* [Exercise aim] Print exactly those lines that run from the beginning of the data to the line bearing "## 1. Pré-requisitos", inclusive.

* [Input for this task]
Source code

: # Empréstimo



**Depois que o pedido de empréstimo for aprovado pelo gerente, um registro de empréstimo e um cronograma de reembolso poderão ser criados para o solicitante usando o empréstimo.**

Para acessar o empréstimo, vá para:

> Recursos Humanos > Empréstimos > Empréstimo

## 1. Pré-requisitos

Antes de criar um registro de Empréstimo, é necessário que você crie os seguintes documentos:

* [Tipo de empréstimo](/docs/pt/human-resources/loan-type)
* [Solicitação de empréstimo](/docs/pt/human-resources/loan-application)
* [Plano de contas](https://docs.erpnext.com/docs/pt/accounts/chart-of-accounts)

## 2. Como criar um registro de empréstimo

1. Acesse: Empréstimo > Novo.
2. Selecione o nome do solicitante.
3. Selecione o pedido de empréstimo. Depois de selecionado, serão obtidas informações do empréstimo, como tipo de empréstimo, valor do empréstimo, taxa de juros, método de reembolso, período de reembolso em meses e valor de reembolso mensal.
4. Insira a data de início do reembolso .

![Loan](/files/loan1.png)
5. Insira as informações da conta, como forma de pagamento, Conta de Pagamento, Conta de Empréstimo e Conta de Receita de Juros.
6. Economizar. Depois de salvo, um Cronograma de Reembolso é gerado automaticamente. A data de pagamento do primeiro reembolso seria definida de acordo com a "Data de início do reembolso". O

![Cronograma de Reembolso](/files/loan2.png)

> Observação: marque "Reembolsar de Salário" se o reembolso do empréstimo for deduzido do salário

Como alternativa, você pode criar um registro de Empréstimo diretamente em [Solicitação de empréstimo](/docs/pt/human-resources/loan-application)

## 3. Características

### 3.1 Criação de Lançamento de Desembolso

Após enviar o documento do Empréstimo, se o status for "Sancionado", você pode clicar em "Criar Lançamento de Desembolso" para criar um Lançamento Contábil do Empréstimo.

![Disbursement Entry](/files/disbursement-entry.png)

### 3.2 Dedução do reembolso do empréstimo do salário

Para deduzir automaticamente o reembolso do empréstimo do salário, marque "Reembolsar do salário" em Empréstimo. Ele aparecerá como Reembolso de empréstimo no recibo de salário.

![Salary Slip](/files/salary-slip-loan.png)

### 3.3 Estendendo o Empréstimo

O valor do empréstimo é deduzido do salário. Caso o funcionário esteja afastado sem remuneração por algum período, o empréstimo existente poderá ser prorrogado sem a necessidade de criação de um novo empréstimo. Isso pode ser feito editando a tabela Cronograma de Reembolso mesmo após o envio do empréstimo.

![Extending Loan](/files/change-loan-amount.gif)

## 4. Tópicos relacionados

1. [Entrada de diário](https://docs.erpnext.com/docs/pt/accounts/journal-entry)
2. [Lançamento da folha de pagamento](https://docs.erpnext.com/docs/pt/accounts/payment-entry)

* [Solution to this exercise]
Source code

: # Empréstimo



**Depois que o pedido de empréstimo for aprovado pelo gerente, um registro de empréstimo e um cronograma de reembolso poderão ser criados para o solicitante usando o empréstimo.**

Para acessar o empréstimo, vá para:

> Recursos Humanos > Empréstimos > Empréstimo

## 1. Pré-requisitos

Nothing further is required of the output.